----- Source data
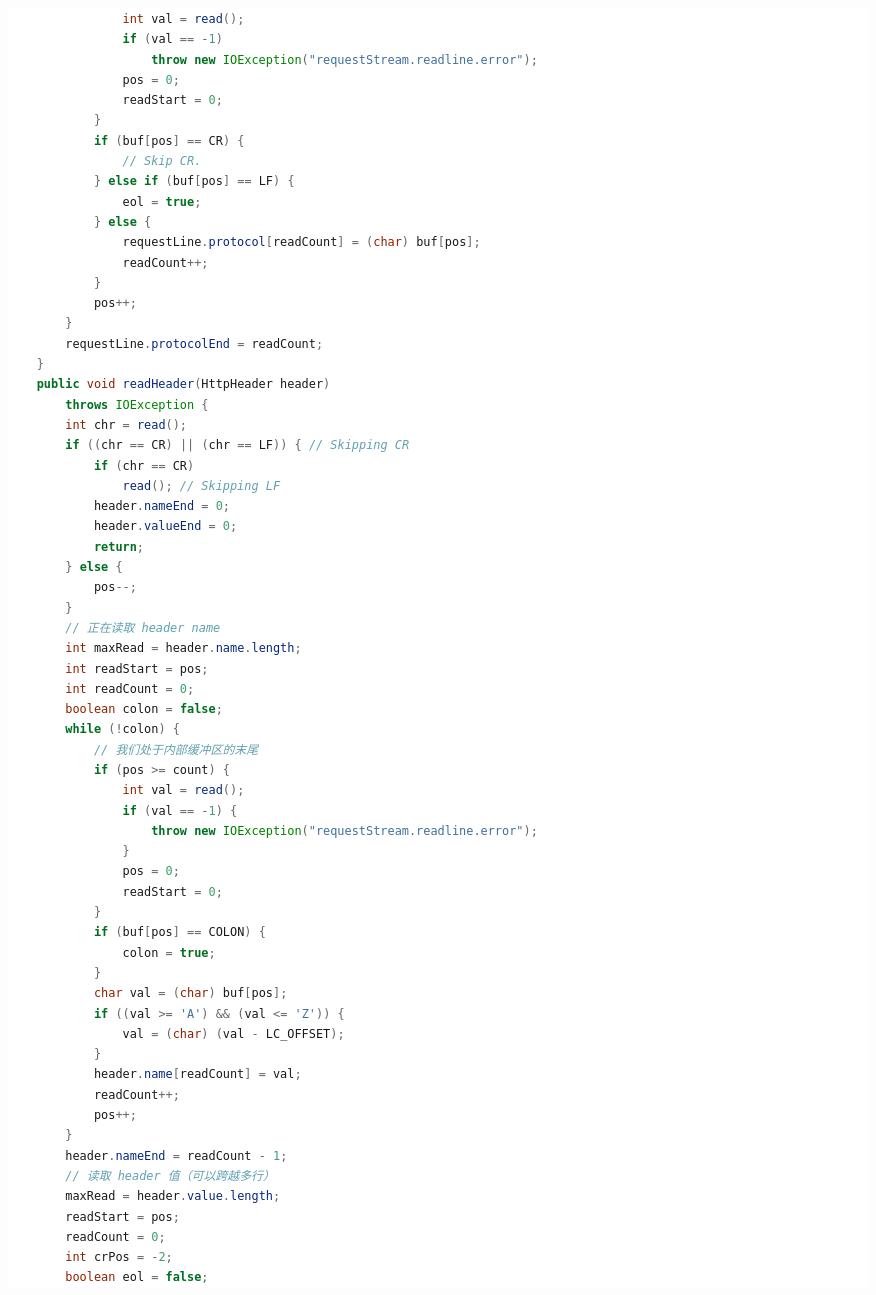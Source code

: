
 ```java
                int val = read();
                if (val == -1)
                    throw new IOException("requestStream.readline.error");
                pos = 0;
                readStart = 0;
            }
            if (buf[pos] == CR) {
                // Skip CR.
            } else if (buf[pos] == LF) {
                eol = true;
            } else {
                requestLine.protocol[readCount] = (char) buf[pos];
                readCount++;
            }
            pos++;
        }
        requestLine.protocolEnd = readCount;
    }
    public void readHeader(HttpHeader header)
        throws IOException {
        int chr = read();
        if ((chr == CR) || (chr == LF)) { // Skipping CR
            if (chr == CR)
                read(); // Skipping LF
            header.nameEnd = 0;
            header.valueEnd = 0;
            return;
        } else {
            pos--;
        }
        // 正在读取 header name
        int maxRead = header.name.length;
        int readStart = pos;
        int readCount = 0;
        boolean colon = false;
        while (!colon) {
            // 我们处于内部缓冲区的末尾
            if (pos >= count) {
                int val = read();
                if (val == -1) {
                    throw new IOException("requestStream.readline.error");
                }
                pos = 0;
                readStart = 0;
            }
            if (buf[pos] == COLON) {
                colon = true;
            }
            char val = (char) buf[pos];
            if ((val >= 'A') && (val <= 'Z')) {
                val = (char) (val - LC_OFFSET);
            }
            header.name[readCount] = val;
            readCount++;
            pos++;
        }
        header.nameEnd = readCount - 1;
        // 读取 header 值（可以跨越多行）
        maxRead = header.value.length;
        readStart = pos;
        readCount = 0;
        int crPos = -2;
        boolean eol = false;
```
----------
What this task involves:
Pull every line containing the word "false" out of the entries above.

Result for this task:
        boolean colon = false;
        boolean eol = false;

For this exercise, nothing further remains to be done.